LLM-as-a-Judge Skills

A practical implementation of LLM evaluation skills built using insights from Eugene Yan's LLM-Evaluators research and Vercel AI SDK 6.

![License: MIT](https://opensource.org/licenses/MIT) ![TypeScript](https://www.typescriptlang.org/) ![AI SDK](https://sdk.vercel.ai/) ![Tests](#test-results)

🎯 Purpose

This repository demonstrates how to build production-ready LLM evaluation skills as part of the Agent Skills for Context Engineering project.
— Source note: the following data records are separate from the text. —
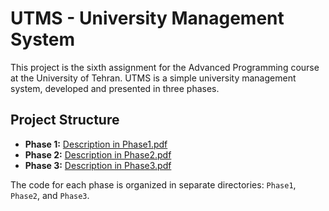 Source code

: # UTMS - University Management System

This project is the sixth assignment for the Advanced Programming course at the University of Tehran. UTMS is a simple university management system, developed and presented in three phases.

## Project Structure

- **Phase 1:** [Description in Phase1.pdf](./APS03-A6.1-Description.pdf)
- **Phase 2:** [Description in Phase2.pdf](./APS03-A6.2-Description.pdf)
- **Phase 3:** [Description in Phase3.pdf](./APS03-A6.3-Description.pdf)

The code for each phase is organized in separate directories: `Phase1`, `Phase2`, and `Phase3`.



   
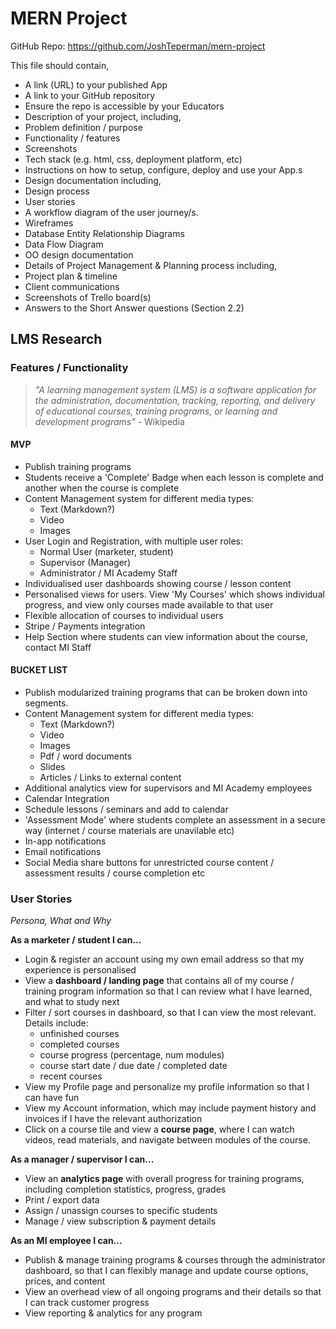 # MERN Project

GitHub Repo: https://github.com/JoshTeperman/mern-project

This file should contain,

* A link (URL) to your published App
* A link to your GitHub repository
* Ensure the repo is accessible by your Educators
* Description of your project, including,
* Problem definition / purpose
* Functionality / features
* Screenshots
* Tech stack (e.g. html, css, deployment platform, etc)
* Instructions on how to setup, configure, deploy and use your App.s
* Design documentation including,
* Design process
* User stories
* A workflow diagram of the user journey/s.
* Wireframes
* Database Entity Relationship Diagrams
* Data Flow Diagram
* OO design documentation
* Details of Project Management & Planning process including,
* Project plan & timeline
* Client communications
* Screenshots of Trello board(s)
* Answers to the Short Answer questions (Section 2.2)

## LMS Research

### Features / Functionality

> *"A learning management system (LMS) is a software application for the administration, documentation, tracking, reporting, and delivery of educational courses, training programs, or learning and development programs"* - Wikipedia

#### MVP

- Publish training programs
- Students receive a 'Complete' Badge when each lesson is complete and another when the course is complete
- Content Management system for different media types:
  - Text (Markdown?)
  - Video
  - Images
- User Login and Registration, with multiple user roles:
  - Normal User (marketer, student)
  - Supervisor (Manager)
  - Administrator / MI Academy Staff
- Individualised user dashboards showing course / lesson content
- Personalised views for users. View 'My Courses' which shows individual progress, and view only courses made available to that user
- Flexible allocation of courses to individual users
- Stripe / Payments integration
- Help Section where students can view information about the course, contact MI Staff

#### BUCKET LIST
- Publish modularized training programs that can be broken down into segments.
- Content Management system for different media types:
  - Text (Markdown?)
  - Video
  - Images
  - Pdf / word documents
  - Slides
  - Articles / Links to external content
- Additional analytics view for supervisors and MI Academy employees
- Calendar Integration
- Schedule lessons / seminars and add to calendar
- 'Assessment Mode' where students complete an assessment in a secure way (internet / course materials are unavilable etc) 
- In-app notifications
- Email notifications
- Social Media share buttons for unrestricted course content / assessment results / course completion etc


### User Stories
*Persona, What and Why*

__As a marketer / student I can...__

- Login & register an account using my own email address so that my experience is personalised
- View a __dashboard / landing page__ that contains all of my course / training program information so that I can review what I have learned, and what to study next
- Filter / sort courses in dashboard, so that I can view the most relevant. Details include:
  - unfinished courses
  - completed courses
  - course progress (percentage, num modules)
  - course start date / due date / completed date
  - recent courses
- View my Profile page and personalize my profile information so that I can have fun
- View my Account information, which may include payment history and invoices if I have the relevant authorization
- Click on a course tile and view a __course page__, where I can watch videos, read materials, and navigate between modules of the course.

__As a manager / supervisor I can...__
- View an __analytics page__ with overall progress for training programs, including completion statistics, progress, grades
- Print / export data
- Assign / unassign courses to specific students
- Manage / view subscription & payment details

__As an MI employee I can...__
- Publish & manage training programs & courses through the administrator dashboard, so that I can flexibly manage and update course options, prices, and content
- View an overhead view of all ongoing programs and their details so that I can track customer progress
- View reporting & analytics for any program

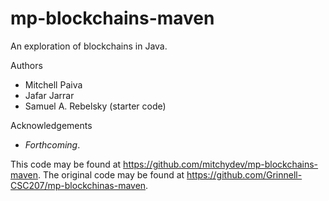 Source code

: # mp-blockchains-maven

An exploration of blockchains in Java.

Authors

* Mitchell Paiva
* Jafar Jarrar
* Samuel A. Rebelsky (starter code)

Acknowledgements

* _Forthcoming_.

This code may be found at <https://github.com/mitchydev/mp-blockchains-maven>. The original code may be found at <https://github.com/Grinnell-CSC207/mp-blockchinas-maven>.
It serves as a practical example of:

Skill Development: How to transform research insights into executable agent skills
Tool Design: Best practices for building AI tools with proper schemas and error handling
Evaluation Patterns: Implementation of LLM-as-a-Judge patterns for quality assessment

Part of the Context Engineering Ecosystem

This project is an example implementation to be added to:

📁 Agent-Skills-for-Context-Engineering/examples/

It builds upon the foundational skills from:

📚 skills/context-fundamentals - Context engineering principles
🔧 skills/tool-design - Tool design best practices

📖 Background & Research

The LLM-as-a-Judge Problem

Evaluating AI-generated content is challenging. Traditional metrics (BLEU, ROUGE) often miss nuances that matter. Eugene Yan's research on LLM-Evaluators identifies practical patterns for using LLMs to judge LLM outputs.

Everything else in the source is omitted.